As far as too small to idle, all I can say is that it’s pretty hard to get a throttled Cox .049 cubic inch model airplane engine to idle reliably below 5000 rpm even when burning fuel that’s 30% nitromethane to keep the glow plug lit.

Scale effect is also why a model airplane engine can easily rev 20,000 rpm while a car engine can’t. Why hummingbirds can flap their wings 70 times a second and a bald eagle can’t. Why a St. Bernard pants in 50 degree weather and a Chihuahua shivers if the temperature drops below 75.

I think technolgy can attenuate these type of rules, in paticular the rule of bigger displacement giving better efficiency. With the cars I used to work with BMW went to a 5.0l engine for 500hp with better mileage than the high cubic inch/high horsepower engines of the 70’s. I try to keep an automotive slant on these type of questions.

Bigger is better for efficiency, but there’s more - that huge ship engine has other systems to increase efficiency, like exhaust heat extraction and electricity generation. I think they figure all those in the 50% efficiency. As for ‘too small’, they now make miniature four-cycle engines for small planes (this one’s 0.40 cu. in.).
http://h1071118.hobbyshopnow.com/ProdInfo/SAI/450/SAIE040A-450.jpg

Increasing the size of an engine cylinder to decrease the internal surface area to volume ratio certainly will reduce heat loss. On the other hand, very large, very efficient diesel engines run very slowly which will permit more time for heat loss to the cylinder walls to take place. This is contrary to efficiency but possibly not contrary enough to defeat the area-volume ratio advantage or is there more going on that has not been mentioned to increase efficiency by increasing size?

You can decrease idle RPM by providing more flywheel mass. My old two cylinder BMW motorcycle had a huge flywheel which made it so I could reduce the idle speed to where I could count the firing pulses.

“The job of an engine is to convert heat into energy.” Wrong. In an internal combustion engine, heat is wasted energy.

In an internal combustion engine, heat is wasted energy.

Not exactly. I think I understand what you are trying to say, and you are correct, but it does not conflict with B.L.E.'s outstanding response.

Not stated, but implied in most of the responses is the balance of engine loading.  I believe most responses have assumed a the larger engine is assumed to be outputting more power.  Clearly if an application called for the power produced by a model airplane engine, they are not going to compare that to a locomotive engine producing the same output as the model airplane engine. :-)

The only reason the pressure in the cylinder is higher after combustion than before is because the air in the cylinder is hotter.
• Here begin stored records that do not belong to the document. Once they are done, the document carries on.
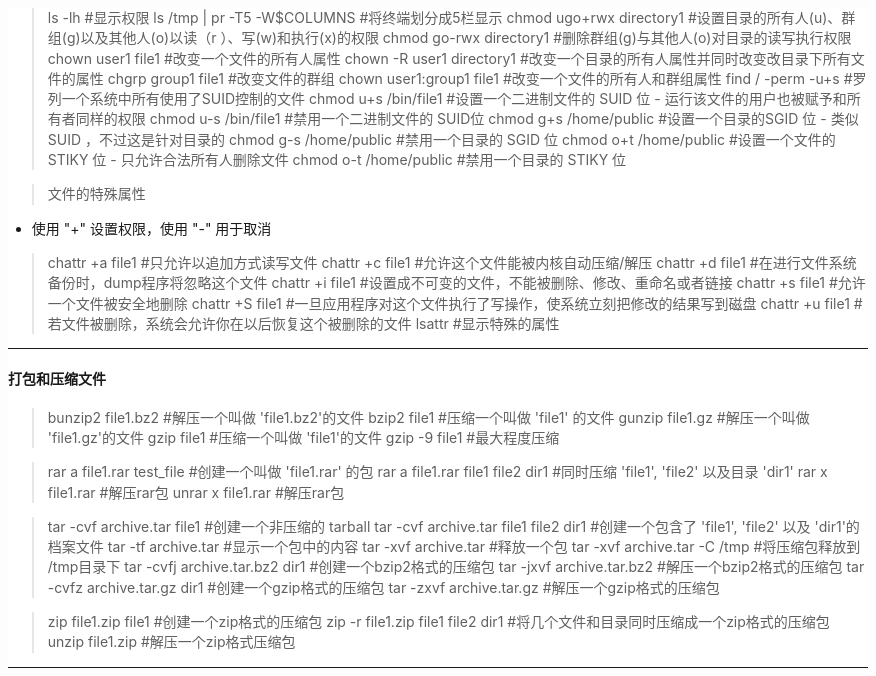 > ls -lh    #显示权限
ls /tmp | pr -T5 -W$COLUMNS   #将终端划分成5栏显示
chmod ugo+rwx directory1      #设置目录的所有人(u)、群组(g)以及其他人(o)以读（r ）、写(w)和执行(x)的权限
chmod go-rwx directory1      #删除群组(g)与其他人(o)对目录的读写执行权限
chown user1 file1            #改变一个文件的所有人属性
chown -R user1 directory1    #改变一个目录的所有人属性并同时改变改目录下所有文件的属性
chgrp group1 file1          #改变文件的群组
chown user1:group1 file1     #改变一个文件的所有人和群组属性
find / -perm -u+s           #罗列一个系统中所有使用了SUID控制的文件
chmod u+s /bin/file1        #设置一个二进制文件的 SUID 位 - 运行该文件的用户也被赋予和所有者同样的权限
chmod u-s /bin/file1        #禁用一个二进制文件的 SUID位
chmod g+s /home/public      #设置一个目录的SGID 位 - 类似SUID ，不过这是针对目录的
chmod g-s /home/public      #禁用一个目录的 SGID 位
chmod o+t /home/public      #设置一个文件的 STIKY 位 - 只允许合法所有人删除文件
chmod o-t /home/public      #禁用一个目录的 STIKY 位

> 文件的特殊属性
- 使用 "+" 设置权限，使用 "-" 用于取消

> chattr +a file1   #只允许以追加方式读写文件
chattr +c file1   #允许这个文件能被内核自动压缩/解压
chattr +d file1   #在进行文件系统备份时，dump程序将忽略这个文件
chattr +i file1   #设置成不可变的文件，不能被删除、修改、重命名或者链接
chattr +s file1   #允许一个文件被安全地删除
chattr +S file1   #一旦应用程序对这个文件执行了写操作，使系统立刻把修改的结果写到磁盘
chattr +u file1   #若文件被删除，系统会允许你在以后恢复这个被删除的文件
lsattr           #显示特殊的属性

---

#### 打包和压缩文件

> bunzip2 file1.bz2   #解压一个叫做 'file1.bz2'的文件
bzip2 file1         #压缩一个叫做 'file1' 的文件
gunzip file1.gz     #解压一个叫做 'file1.gz'的文件
gzip file1          #压缩一个叫做 'file1'的文件
gzip -9 file1       #最大程度压缩

> rar a file1.rar test_file          #创建一个叫做 'file1.rar' 的包
rar a file1.rar file1 file2 dir1   #同时压缩 'file1', 'file2' 以及目录 'dir1'
rar x file1.rar     #解压rar包
unrar x file1.rar   #解压rar包

> tar -cvf archive.tar file1   #创建一个非压缩的 tarball
tar -cvf archive.tar file1 file2 dir1  #创建一个包含了 'file1', 'file2' 以及 'dir1'的档案文件
tar -tf archive.tar    #显示一个包中的内容
tar -xvf archive.tar   #释放一个包
tar -xvf archive.tar -C /tmp     #将压缩包释放到 /tmp目录下
tar -cvfj archive.tar.bz2 dir1   #创建一个bzip2格式的压缩包
tar -jxvf archive.tar.bz2        #解压一个bzip2格式的压缩包
tar -cvfz archive.tar.gz dir1    #创建一个gzip格式的压缩包
tar -zxvf archive.tar.gz         #解压一个gzip格式的压缩包

> zip file1.zip file1    #创建一个zip格式的压缩包
zip -r file1.zip file1 file2 dir1    #将几个文件和目录同时压缩成一个zip格式的压缩包
unzip file1.zip    #解压一个zip格式压缩包

--- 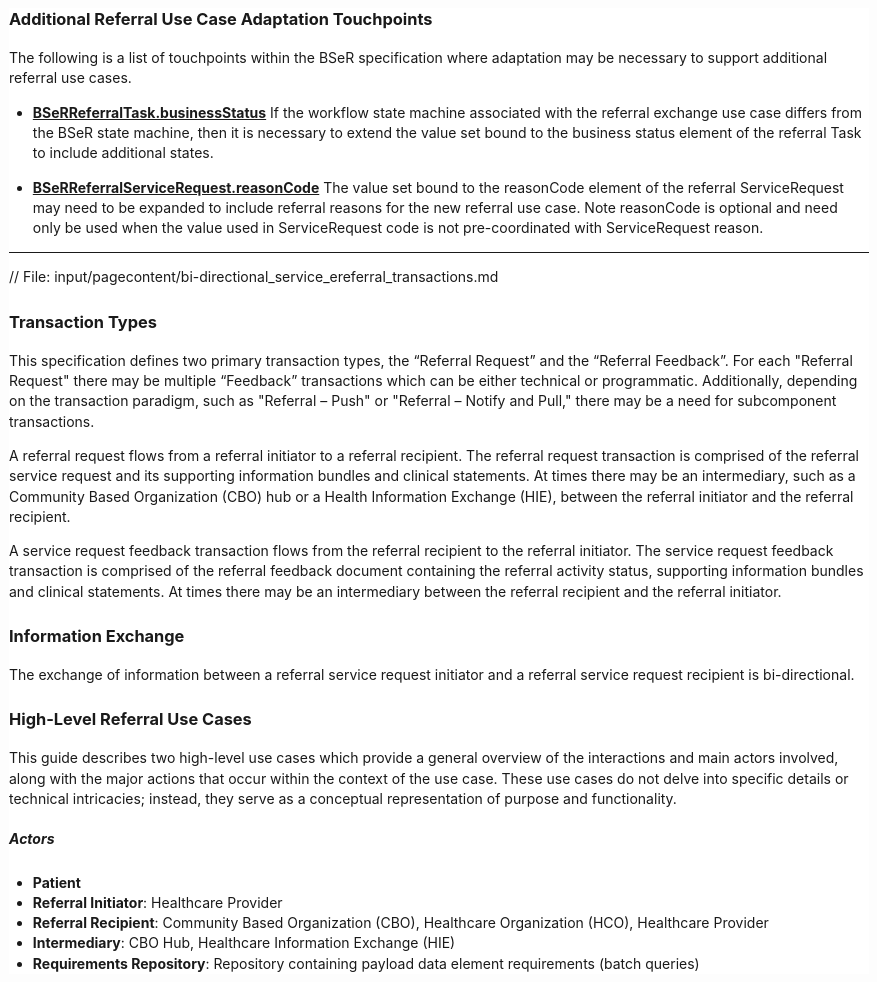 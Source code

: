 
### Additional Referral Use Case Adaptation Touchpoints

The following is a list of touchpoints within the BSeR specification where adaptation may be necessary to support additional referral use cases.

* **[BSeRReferralTask.businessStatus](StructureDefinition-BSeR-ReferralTask-definitions.html#Task.businessStatus)** If the workflow state machine associated with the referral exchange use case differs from the BSeR state machine, then it is necessary to extend the value set bound to the business status element of the referral Task to include additional states.

* **[BSeRReferralServiceRequest.reasonCode](StructureDefinition-BSeR-ReferralServiceRequest-definitions.html#diff_ServiceRequest.reasonCode)** The value set bound to the reasonCode element of the referral ServiceRequest may need to be expanded to include referral reasons for the new referral use case. Note reasonCode is optional and need only be used when the value used in ServiceRequest code is not pre-coordinated with ServiceRequest reason.

---

// File: input/pagecontent/bi-directional_service_ereferral_transactions.md

### Transaction Types

This specification defines two primary transaction types, the “Referral Request” and the “Referral Feedback”. For each "Referral Request" there may be multiple “Feedback” transactions which can be either technical or programmatic. Additionally, depending on the transaction paradigm, such as "Referral – Push" or "Referral – Notify and Pull," there may be a need for subcomponent transactions.

A referral request flows from a referral initiator to a referral recipient. The referral request transaction is comprised of the referral service request and its supporting information bundles and clinical statements. At times there may be an intermediary, such as a Community Based Organization (CBO) hub or a Health Information Exchange (HIE), between the referral initiator and the referral recipient.

A service request feedback transaction flows from the referral recipient to the referral initiator. The service request feedback transaction is comprised of the referral feedback document containing the referral activity status, supporting information bundles and clinical statements. At times there may be an intermediary between the referral recipient and the referral initiator.

### Information Exchange

The exchange of information between a referral service request initiator and a referral service request recipient is bi-directional.

### High-Level Referral Use Cases
This guide describes two high-level use cases which provide a general overview of the interactions and main actors involved, along with the major actions that occur within the context of the use case. These use cases do not delve into specific details or technical intricacies; instead, they serve as a conceptual representation of purpose and functionality.

##### Actors
 * **Patient**
 * **Referral Initiator**: Healthcare Provider
 * **Referral Recipient**: Community Based Organization (CBO), Healthcare Organization (HCO), Healthcare Provider
 * **Intermediary**: CBO Hub, Healthcare Information Exchange (HIE)
 * **Requirements Repository**: Repository containing payload data element requirements (batch queries)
The number of molecules of stuff in the cylinder is actually lower after combustion so once the gases cool back to room temperature, they actually take up less space than they did before.

Let’s burn a molecule of methane as an example. One molecule of methane CH4 needs three molecules of oxygen O2 to burn into one molecule of CO2 and two molecules of H2O. We had four molecules of gas before the burn and after the burn we only have three molecules of gas.

Years ago, (1974) I took an internal engines course (as part of the auto mechanics school I was at). At the end of that course, we compared an “049” model plane engine to an ocean liner’s engine (where the pistons were large enough to park a VW on and piston travel was 20-30 feet).

While I do forget many of the details, I do remember the two engines were strikingly similar in their Brake Specific Fuel Consumption, Brake Horsepower, and efficiency. The point our instructor was trying to make was you can take a given type of engine (gas, diesel) and its characteristics remained similar, regardless of size.

Somewhere buried up in our attic I have my notes and equations that we used to derive those results that day.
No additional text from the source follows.